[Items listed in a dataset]
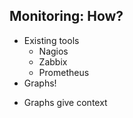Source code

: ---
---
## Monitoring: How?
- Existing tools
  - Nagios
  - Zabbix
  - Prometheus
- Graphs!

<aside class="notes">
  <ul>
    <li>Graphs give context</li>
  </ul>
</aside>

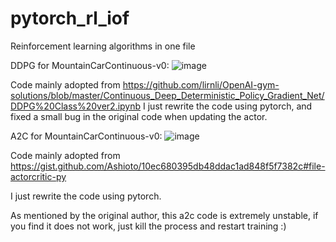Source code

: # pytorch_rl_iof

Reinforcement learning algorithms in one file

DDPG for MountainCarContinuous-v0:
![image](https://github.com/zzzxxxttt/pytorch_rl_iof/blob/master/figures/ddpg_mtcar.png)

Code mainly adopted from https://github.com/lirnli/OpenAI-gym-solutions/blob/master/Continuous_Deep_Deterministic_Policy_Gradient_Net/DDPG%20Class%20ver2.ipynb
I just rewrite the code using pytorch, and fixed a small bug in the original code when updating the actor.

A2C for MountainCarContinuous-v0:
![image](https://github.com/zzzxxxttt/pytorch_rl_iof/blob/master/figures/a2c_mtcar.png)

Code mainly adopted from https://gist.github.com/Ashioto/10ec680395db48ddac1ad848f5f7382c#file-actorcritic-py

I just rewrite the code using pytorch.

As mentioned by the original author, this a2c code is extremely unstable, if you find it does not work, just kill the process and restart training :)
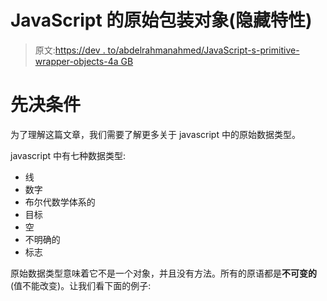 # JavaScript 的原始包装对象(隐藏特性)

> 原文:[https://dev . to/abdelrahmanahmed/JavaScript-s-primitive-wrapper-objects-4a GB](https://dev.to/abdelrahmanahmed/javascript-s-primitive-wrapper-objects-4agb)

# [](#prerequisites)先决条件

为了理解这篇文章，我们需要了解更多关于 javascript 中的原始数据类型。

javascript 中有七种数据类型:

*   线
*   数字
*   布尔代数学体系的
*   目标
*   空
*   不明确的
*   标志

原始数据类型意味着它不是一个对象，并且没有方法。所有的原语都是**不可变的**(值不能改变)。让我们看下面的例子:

== What to produce ==
Without any pictures, please reproduce the full set of entries.

== Response ==
Source code

: ---
---
## Monitoring: How?
- Existing tools
  - Nagios
  - Zabbix
  - Prometheus
- Graphs!

<aside class="notes">
  <ul>
    <li>Graphs give context</li>
  </ul>
</aside>

Source code

: # pytorch_rl_iof

Reinforcement learning algorithms in one file

DDPG for MountainCarContinuous-v0:
![image](https://github.com/zzzxxxttt/pytorch_rl_iof/blob/master/figures/ddpg_mtcar.png)

Code mainly adopted from https://github.com/lirnli/OpenAI-gym-solutions/blob/master/Continuous_Deep_Deterministic_Policy_Gradient_Net/DDPG%20Class%20ver2.ipynb
I just rewrite the code using pytorch, and fixed a small bug in the original code when updating the actor.

A2C for MountainCarContinuous-v0:
![image](https://github.com/zzzxxxttt/pytorch_rl_iof/blob/master/figures/a2c_mtcar.png)

Code mainly adopted from https://gist.github.com/Ashioto/10ec680395db48ddac1ad848f5f7382c#file-actorcritic-py

I just rewrite the code using pytorch.

As mentioned by the original author, this a2c code is extremely unstable, if you find it does not work, just kill the process and restart training :)
 # JavaScript 的原始包装对象(隐藏特性)

> 原文:[https://dev . to/abdelrahmanahmed/JavaScript-s-primitive-wrapper-objects-4a GB](https://dev.to/abdelrahmanahmed/javascript-s-primitive-wrapper-objects-4agb)

# [](#prerequisites)先决条件

为了理解这篇文章，我们需要了解更多关于 javascript 中的原始数据类型。

javascript 中有七种数据类型:

*   线
*   数字
*   布尔代数学体系的
*   目标
*   空
*   不明确的
*   标志

原始数据类型意味着它不是一个对象，并且没有方法。所有的原语都是**不可变的**(值不能改变)。让我们看下面的例子:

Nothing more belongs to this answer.